No math, no problem! Chinese elementary school cancels math class for first and second graders

BY APD NEWSDec 02,2018 at 10:47

Mastering mathematics has long been seen as a must for Chinese students who want to be successful at school. When most parents and schools try cramming arithmetic and algebra into their children's brains as early as possible, an elementary school in central China's Hubei Province, however, made an unconventional decision to cancel math lessons for its first and second graders.

Starting fall semester 2015, students at Zhengyang Primary School were allowed to opt out of math classes for the first two years until they enter the third grade, Hubei Daily reported.

Freed from solving math problems and remembering the multiplication table, students could instead enroll in music, science and literature classes.

By the time they picked up math, the school discovered that children who missed two years of math ended up performing better in the subject compared with their peers.

Students in class at Zhengyang Primary School /Hubei Daily Photo

The school's curriculum reform was pushed forward by its principal Wu Zhenqiu, who believed first and second graders were not ready to digest the abstract concepts in mathematics.

"When children are in the lower grades, it's the best time for them to form and develop imaginal thinking, not abstract thinking that is required for mathematics," Wu told The Beijing News.

The school only reintroduced math as a mandatory class after students entered third grade, when children are believed to enter a critical stage in obtaining mathematical skills.
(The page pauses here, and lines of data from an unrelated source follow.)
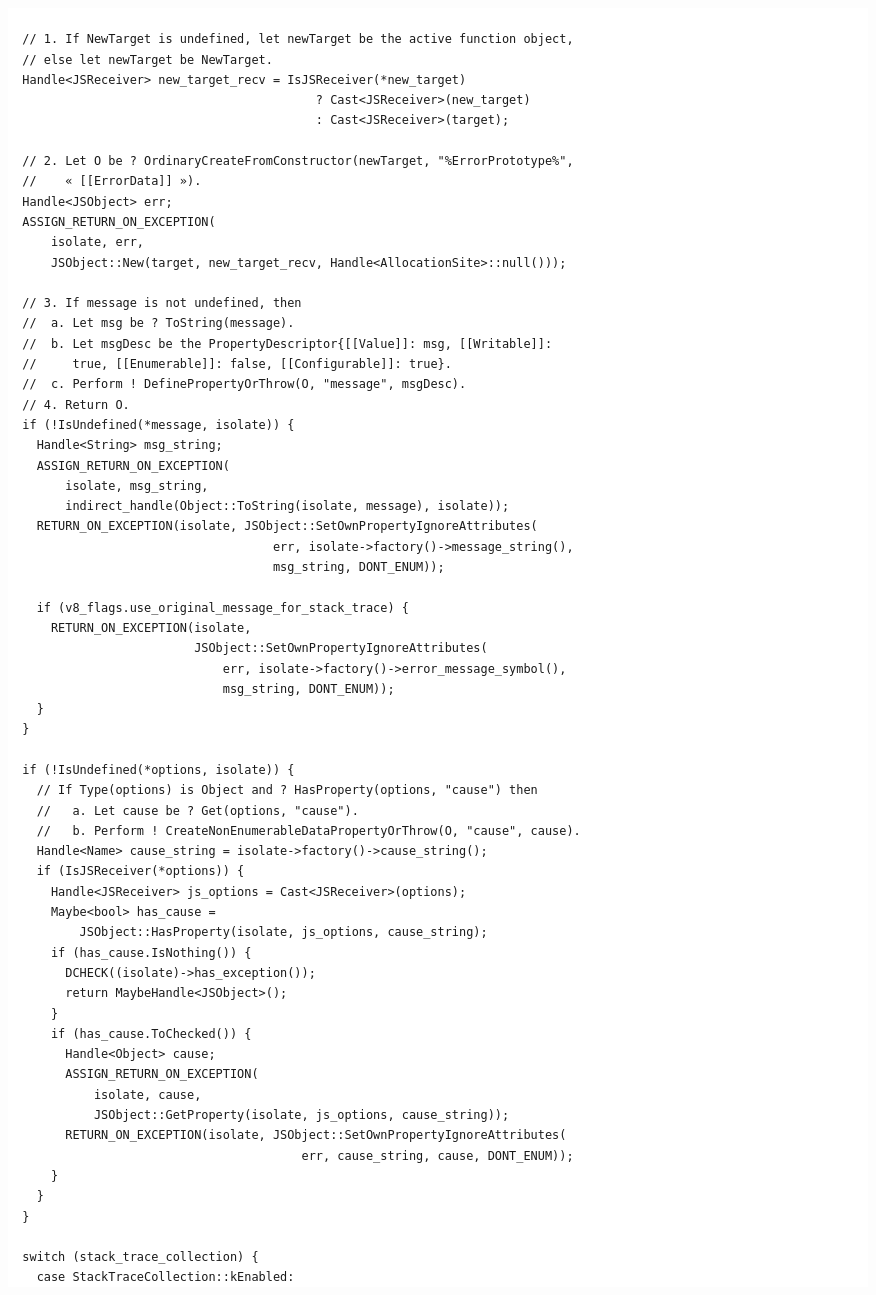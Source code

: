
```

  // 1. If NewTarget is undefined, let newTarget be the active function object,
  // else let newTarget be NewTarget.
  Handle<JSReceiver> new_target_recv = IsJSReceiver(*new_target)
                                           ? Cast<JSReceiver>(new_target)
                                           : Cast<JSReceiver>(target);

  // 2. Let O be ? OrdinaryCreateFromConstructor(newTarget, "%ErrorPrototype%",
  //    « [[ErrorData]] »).
  Handle<JSObject> err;
  ASSIGN_RETURN_ON_EXCEPTION(
      isolate, err,
      JSObject::New(target, new_target_recv, Handle<AllocationSite>::null()));

  // 3. If message is not undefined, then
  //  a. Let msg be ? ToString(message).
  //  b. Let msgDesc be the PropertyDescriptor{[[Value]]: msg, [[Writable]]:
  //     true, [[Enumerable]]: false, [[Configurable]]: true}.
  //  c. Perform ! DefinePropertyOrThrow(O, "message", msgDesc).
  // 4. Return O.
  if (!IsUndefined(*message, isolate)) {
    Handle<String> msg_string;
    ASSIGN_RETURN_ON_EXCEPTION(
        isolate, msg_string,
        indirect_handle(Object::ToString(isolate, message), isolate));
    RETURN_ON_EXCEPTION(isolate, JSObject::SetOwnPropertyIgnoreAttributes(
                                     err, isolate->factory()->message_string(),
                                     msg_string, DONT_ENUM));

    if (v8_flags.use_original_message_for_stack_trace) {
      RETURN_ON_EXCEPTION(isolate,
                          JSObject::SetOwnPropertyIgnoreAttributes(
                              err, isolate->factory()->error_message_symbol(),
                              msg_string, DONT_ENUM));
    }
  }

  if (!IsUndefined(*options, isolate)) {
    // If Type(options) is Object and ? HasProperty(options, "cause") then
    //   a. Let cause be ? Get(options, "cause").
    //   b. Perform ! CreateNonEnumerableDataPropertyOrThrow(O, "cause", cause).
    Handle<Name> cause_string = isolate->factory()->cause_string();
    if (IsJSReceiver(*options)) {
      Handle<JSReceiver> js_options = Cast<JSReceiver>(options);
      Maybe<bool> has_cause =
          JSObject::HasProperty(isolate, js_options, cause_string);
      if (has_cause.IsNothing()) {
        DCHECK((isolate)->has_exception());
        return MaybeHandle<JSObject>();
      }
      if (has_cause.ToChecked()) {
        Handle<Object> cause;
        ASSIGN_RETURN_ON_EXCEPTION(
            isolate, cause,
            JSObject::GetProperty(isolate, js_options, cause_string));
        RETURN_ON_EXCEPTION(isolate, JSObject::SetOwnPropertyIgnoreAttributes(
                                         err, cause_string, cause, DONT_ENUM));
      }
    }
  }

  switch (stack_trace_collection) {
    case StackTraceCollection::kEnabled:
```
"Also, first and second graders cannot read much," Wu added. "Parents and teachers have to read aloud the questions for students to solve the problems. It's such a burden for everyone and a waste of time."

With time and energy saved, children can have time to pursue their interests, expose themselves to a variety of subjects and in turn inspire potential, Wu explained to Hubei Daily.

When the school first introduced the curriculum change, many parents expressed concerns that their children would be left behind. The school thus separated children into experimental and regular classes, and kept teaching math to students in the regular classes.

It turned out, however, that children in the experimental classes reportedly scored higher in math compared with their peers after they started taking the subject.

Local educators held talks with students from experimental classes with no math at Zhengyang Primary School last Monday. /Hubei Daily Photo

Last week, local education authorities sent a group of experts to evaluate the school's curriculum reform and they arrived at the conclusion that the principal's attempt was valuable and worthy of further exploration.

"It has been proved that it is possible for children to finish elementary school math courses in three years," Professor Yang Xiaowei from East China Normal University told The Beijing News. "To have children get temporarily left behind is better than making them think studying math is a chore."